In Black & White: Visionary Film

[Originally published in Movietone News 58-59, August, 1978]

VISIONARY FILM. By P. Adams Sitney. Oxford University Press. 452 pages. $13.95.
ABSTRACT FILM AND BEYOND. By Malcolm LeGrice. The MIT Press. 160 pages. $12.50.
THE CUBIST CINEMA. By Standish D. Lawder. New York University Press. 265 pages. $11.75 (paperback).
THE ESSENTIAL CINEMA. Edited by P. Adams Sitney. New York University Press. 380 pages. $20 (paperback $8.95).
A HISTORY OF THE AMERICAN AVANT-GARDE CINEMA. The American Federation of the Arts. 176 pages. $5.95 (paperback).
STRUCTURAL FILM ANTHOLOGY. Edited by Peter Gidal. British Film Institute / New York Zoetrope. 140 pages. $2 (paperback).
COVER TO COVER. By Michael Snow. New York University Press. No pagination. $12.50 (paperback).

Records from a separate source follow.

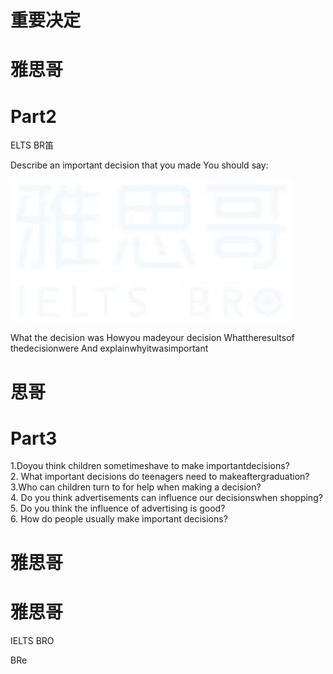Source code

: # 重要决定  

# 雅思哥  

# Part2  

ELTS BR笛  

Describe an important decision that you made You should say:  

![](images/897b22224c0876d1a91c2bc1637e1fd0cc17fec4ac598395f237e8abd12f0ec0.jpg)  

What the decision was Howyou madeyour decision Whattheresultsof thedecisionwere And explainwhyitwasimportant  

# 思哥  

# Part3  

1.Doyou think children sometimeshave to make importantdecisions?   
2. What important decisions do teenagers need to makeaftergraduation?   
3.Who can children turn to for help when making a decision?   
4. Do you think advertisements can influence our decisionswhen shopping?   
5. Do you think the influence of advertising is good?   
6. How do people usually make important decisions?  

# 雅思哥  

# 雅思哥  

IELTS BRO  

BRe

It’s not possible for me to give as fully authoritative a critique of these books as I would like—and that, as it happens, has a lot to do with my calling attention to them here. By and large, these volumes are concerned with films whose circulation and accessibility have not matched the critical interest which they have generated in print. Most of these films qualify as “underground” or “experimental” in a system of distribution and exhibition wherein the “mainstream” is limited almost exclusively to feature-length narrative films. I am perhaps as guilty as the next reviewer of concentrating on feature films with comparatively wide audience appeal, and yet for some time now I’ve found it rather odd that our views of film art and its history place so much emphasis on feature films and so little on short films and nonnarrative movies. Or, to focus the issue a little closer to the objects of this review: how is it that the American feature film, however rich and engaging, has inspired no book comparable to Sitney’s on “The American Avant-Garde”? and how is it that Sitney’s avant-garde, such a rich and engaging subject, can be such a dim entity for what I assume is the majority of even the most serious moviegoers? and how is it that the more radical forms of modernism seem to have less acceptance in film than in any other art form? Answers to these questions might embrace a variety of habits, assumptions, and circumstances. But the very existence of these books suggests that the “avant-garde” may be much harder to ignore in the future, particularly with respect to American and British cinema.